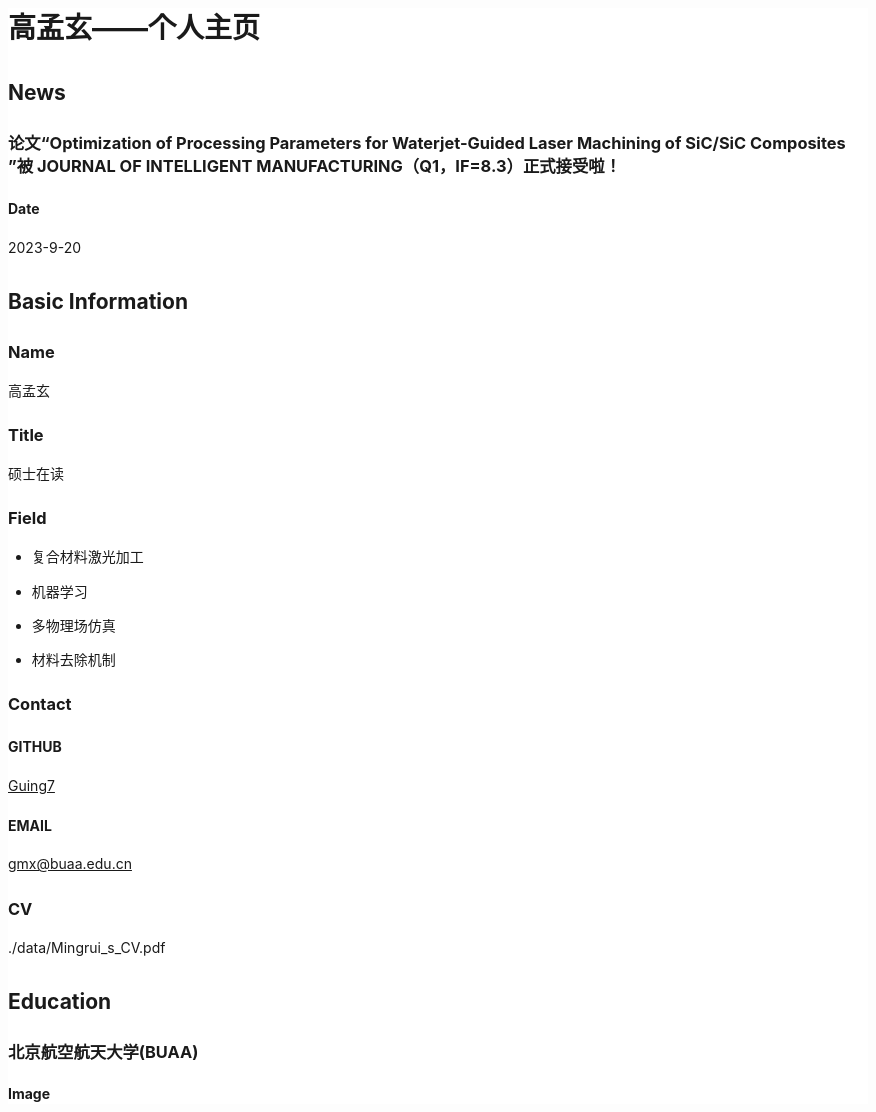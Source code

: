 # 高孟玄——个人主页

## News

### 论文“Optimization of Processing Parameters for Waterjet-Guided Laser Machining of SiC/SiC Composites ”被 JOURNAL OF INTELLIGENT MANUFACTURING（Q1，IF\=8.3）正式接受啦！

#### Date

2023-9-20

## Basic Information

### Name

高孟玄

### Title

硕士在读

### Field

- 复合材料激光加工

- 机器学习

- 多物理场仿真

- 材料去除机制

### Contact

#### GITHUB

[Guing7](https://github.com/Guing7)

#### EMAIL

<gmx@buaa.edu.cn>

### CV

./data/Mingrui_s_CV.pdf

## Education

### 北京航空航天大学(BUAA)

#### Image
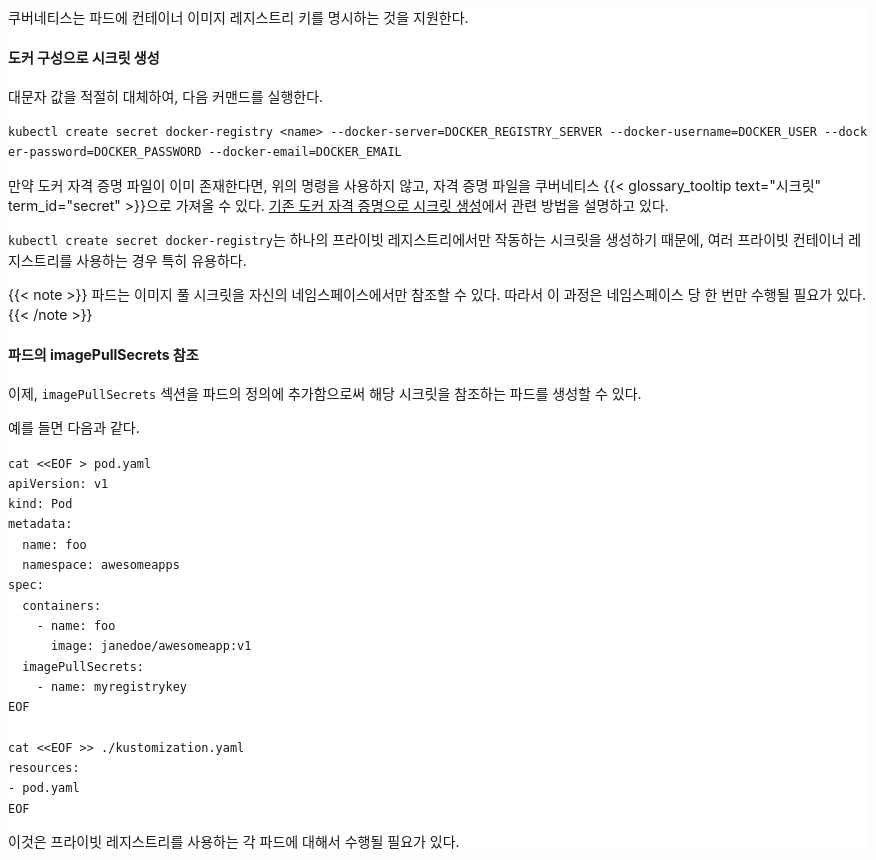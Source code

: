 쿠버네티스는 파드에 컨테이너 이미지 레지스트리 키를 명시하는 것을 지원한다.

#### 도커 구성으로 시크릿 생성

대문자 값을 적절히 대체하여, 다음 커맨드를 실행한다.

```shell
kubectl create secret docker-registry <name> --docker-server=DOCKER_REGISTRY_SERVER --docker-username=DOCKER_USER --docker-password=DOCKER_PASSWORD --docker-email=DOCKER_EMAIL
```

만약 도커 자격 증명 파일이 이미 존재한다면, 위의 명령을 사용하지 않고,
자격 증명 파일을 쿠버네티스 {{< glossary_tooltip text="시크릿" term_id="secret" >}}으로
가져올 수 있다.
[기존 도커 자격 증명으로 시크릿 생성](/ko/docs/tasks/configure-pod-container/pull-image-private-registry/#registry-secret-existing-credentials)에서 관련 방법을 설명하고 있다.

`kubectl create secret docker-registry`는
하나의 프라이빗 레지스트리에서만 작동하는 시크릿을 생성하기 때문에,
여러 프라이빗 컨테이너 레지스트리를 사용하는 경우 특히 유용하다.

{{< note >}}
파드는 이미지 풀 시크릿을 자신의 네임스페이스에서만 참조할 수 있다.
따라서 이 과정은 네임스페이스 당 한 번만 수행될 필요가 있다.
{{< /note >}}

#### 파드의 imagePullSecrets 참조

이제, `imagePullSecrets` 섹션을 파드의 정의에 추가함으로써 해당 시크릿을
참조하는 파드를 생성할 수 있다.

예를 들면 다음과 같다.

```shell
cat <<EOF > pod.yaml
apiVersion: v1
kind: Pod
metadata:
  name: foo
  namespace: awesomeapps
spec:
  containers:
    - name: foo
      image: janedoe/awesomeapp:v1
  imagePullSecrets:
    - name: myregistrykey
EOF

cat <<EOF >> ./kustomization.yaml
resources:
- pod.yaml
EOF
```

이것은 프라이빗 레지스트리를 사용하는 각 파드에 대해서 수행될 필요가 있다.
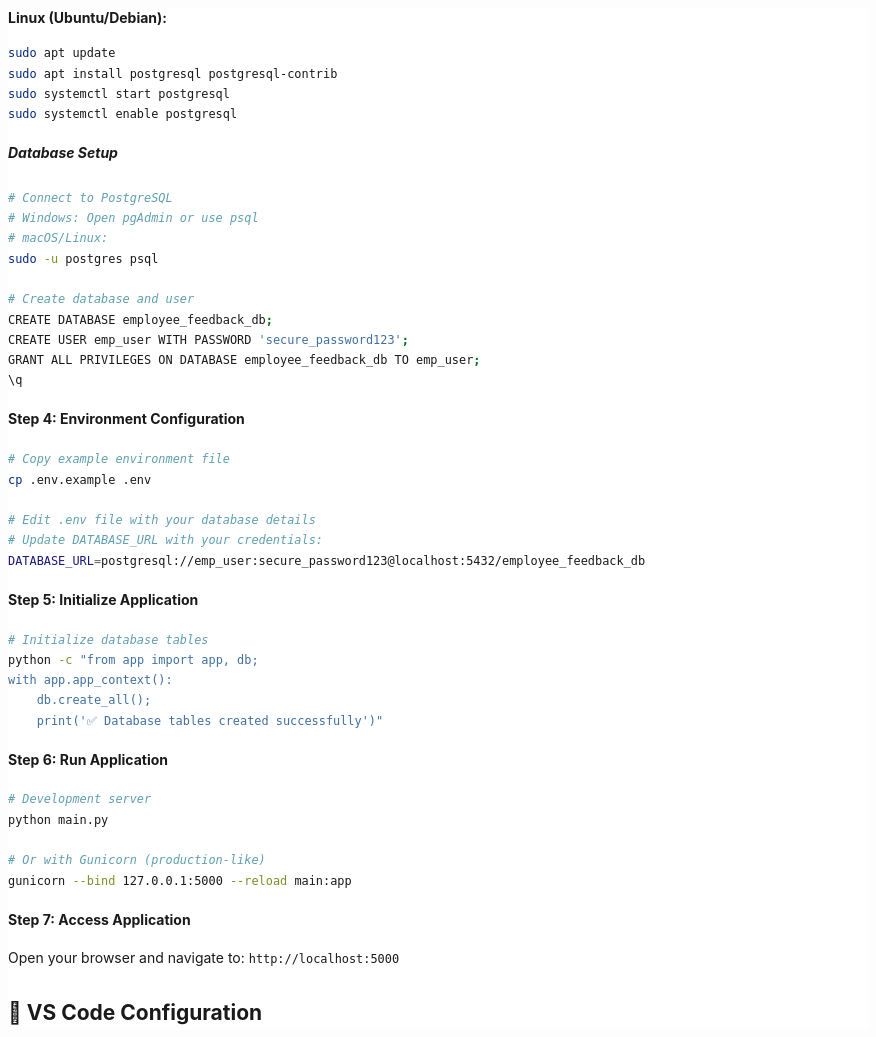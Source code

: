 **Linux (Ubuntu/Debian):**
```bash
sudo apt update
sudo apt install postgresql postgresql-contrib
sudo systemctl start postgresql
sudo systemctl enable postgresql
```

##### Database Setup
```bash
# Connect to PostgreSQL
# Windows: Open pgAdmin or use psql
# macOS/Linux: 
sudo -u postgres psql

# Create database and user
CREATE DATABASE employee_feedback_db;
CREATE USER emp_user WITH PASSWORD 'secure_password123';
GRANT ALL PRIVILEGES ON DATABASE employee_feedback_db TO emp_user;
\q
```

#### Step 4: Environment Configuration
```bash
# Copy example environment file
cp .env.example .env

# Edit .env file with your database details
# Update DATABASE_URL with your credentials:
DATABASE_URL=postgresql://emp_user:secure_password123@localhost:5432/employee_feedback_db
```

#### Step 5: Initialize Application
```bash
# Initialize database tables
python -c "from app import app, db; 
with app.app_context(): 
    db.create_all(); 
    print('✅ Database tables created successfully')"
```

#### Step 6: Run Application
```bash
# Development server
python main.py

# Or with Gunicorn (production-like)
gunicorn --bind 127.0.0.1:5000 --reload main:app
```

#### Step 7: Access Application
Open your browser and navigate to: `http://localhost:5000`

## 🔧 VS Code Configuration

◆ DIRECTIONS FOR THIS TASK ◆
Lines that contain "사용하는" are to be copied from the records above.

◆ RESULT FOR THIS EXERCISE ◆
여러 프라이빗 컨테이너 레지스트리를 사용하는 경우 특히 유용하다.
이것은 프라이빗 레지스트리를 사용하는 각 파드에 대해서 수행될 필요가 있다.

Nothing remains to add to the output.